As the name implies, microtunneling or microtunnelling is a digging technique used to construct small tunnels. These small diameter tunnels make it impossible to have an operator in the machine itself. Instead, the microtunnel boring machine (MTBM) must be operated remotely.
Microtunnel boring machines are very similar to tunnel boring machines (TBM) but on a smaller scale. These machines generally vary from 0.61 to 1.5 meters (2 ft 0 in to 4 ft 11 in) but smaller and larger machines have existed. Usually the operator controls the machine from a control room on the surface of the ground. The Microtunneling machine and jacking frame are set up in a shaft at the required depth. The operator is given constant feedback about the machine’s location, orientation and hydraulic devices via a computer console or CCTV camera. Most machines also have video cameras set up to enable the operator to monitor activities in the jacking shaft and at the separation plant. The operator controls the MTBM and the jacking frame from the safety of the control room which is usually situated on the surface, next to the jacking shaft.
In most microtunneling operations the machine is launched through an entry eye and pipes are pushed behind the machine. This is a process often called pipe jacking and is repeated until the Microtunneling machine reaches the reception shaft. As the machine advances, more tunnel liner or pipe is pushed from the starting shaft, through the entry eye. Thus, the speed of the advancing machine is controlled by the speed at which the pipe is inserted into the entry eye via the extension of the hydraulic rams in the jacking frame.
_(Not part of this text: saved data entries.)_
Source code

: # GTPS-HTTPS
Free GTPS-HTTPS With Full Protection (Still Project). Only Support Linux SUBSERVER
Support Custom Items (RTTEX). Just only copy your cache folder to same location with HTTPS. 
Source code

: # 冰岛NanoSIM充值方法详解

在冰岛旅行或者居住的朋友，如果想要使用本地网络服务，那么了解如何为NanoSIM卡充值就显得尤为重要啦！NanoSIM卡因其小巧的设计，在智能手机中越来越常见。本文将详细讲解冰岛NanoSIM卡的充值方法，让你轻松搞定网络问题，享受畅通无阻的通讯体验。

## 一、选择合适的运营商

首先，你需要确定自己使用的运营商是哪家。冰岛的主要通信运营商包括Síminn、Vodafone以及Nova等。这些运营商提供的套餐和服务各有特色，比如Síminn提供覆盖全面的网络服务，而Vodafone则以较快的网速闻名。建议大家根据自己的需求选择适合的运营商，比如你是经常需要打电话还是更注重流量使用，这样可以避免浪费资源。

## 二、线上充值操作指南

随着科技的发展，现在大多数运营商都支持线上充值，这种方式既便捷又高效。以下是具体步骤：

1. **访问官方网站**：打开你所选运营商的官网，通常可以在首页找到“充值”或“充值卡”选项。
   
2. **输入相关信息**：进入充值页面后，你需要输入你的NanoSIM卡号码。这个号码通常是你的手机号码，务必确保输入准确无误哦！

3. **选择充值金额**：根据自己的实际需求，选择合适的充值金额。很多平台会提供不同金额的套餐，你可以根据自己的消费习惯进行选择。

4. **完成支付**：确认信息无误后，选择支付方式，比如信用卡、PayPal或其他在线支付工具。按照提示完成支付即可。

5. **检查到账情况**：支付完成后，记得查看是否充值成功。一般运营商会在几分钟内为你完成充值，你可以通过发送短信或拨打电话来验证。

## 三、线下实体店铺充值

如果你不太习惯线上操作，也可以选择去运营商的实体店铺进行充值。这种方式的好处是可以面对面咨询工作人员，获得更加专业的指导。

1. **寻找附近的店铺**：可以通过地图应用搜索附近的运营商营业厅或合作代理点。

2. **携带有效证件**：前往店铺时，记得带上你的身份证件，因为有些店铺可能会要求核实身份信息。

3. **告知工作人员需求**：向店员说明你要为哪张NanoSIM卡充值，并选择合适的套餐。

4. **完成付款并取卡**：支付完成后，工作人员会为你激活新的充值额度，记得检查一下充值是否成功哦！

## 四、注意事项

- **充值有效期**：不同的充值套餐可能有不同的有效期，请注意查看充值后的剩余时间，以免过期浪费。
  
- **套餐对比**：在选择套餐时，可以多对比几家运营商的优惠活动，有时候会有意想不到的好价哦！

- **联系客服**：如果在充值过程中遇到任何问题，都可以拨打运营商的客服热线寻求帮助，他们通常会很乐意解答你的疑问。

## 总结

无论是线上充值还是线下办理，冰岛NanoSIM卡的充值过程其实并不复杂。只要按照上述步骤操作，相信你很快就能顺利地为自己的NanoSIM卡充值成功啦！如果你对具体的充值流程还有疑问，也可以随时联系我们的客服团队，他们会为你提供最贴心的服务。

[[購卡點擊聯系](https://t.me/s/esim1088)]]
As the length of tunnel increases, the friction of the ground around the pipe increases as well. Usually, two practices are used to minimize this friction. First, over-cutting is used to give a slight gap between the inner edge of the tunnel and the outer edge of the liner. Usually this is achieved by using a cutter wheel with a diameter ½ inch (12mm) to 4 inches (100mm) larger than the outside diameter of the liner. Secondly, an economical and ecologically friendly lubricant, often bentonite slurry, is injected into this gap. In addition to lubrication, the pressure of the lubricant prevents the gap from collapsing.
While friction can be reduced, it can never be eliminated, and sometimes hundreds of tons of force are required to push the machine and liner into the ground. A large “jacking frame” containing hydraulic rams is required to produce these forces. In most cases the entrance must be modified to support this frame and the forces it generates.
In addition to the jacking frame, smaller jacks, called “interjacks”, may be inserted between sections of tunnel liner. These push the two sections of liner apart. Friction on the liner sections between the interjack and the tunnel entrance helps to prevent the liner from sliding out backwards. So while the liner behind the interjack does not move, those sections in front of it receive additional pushing force.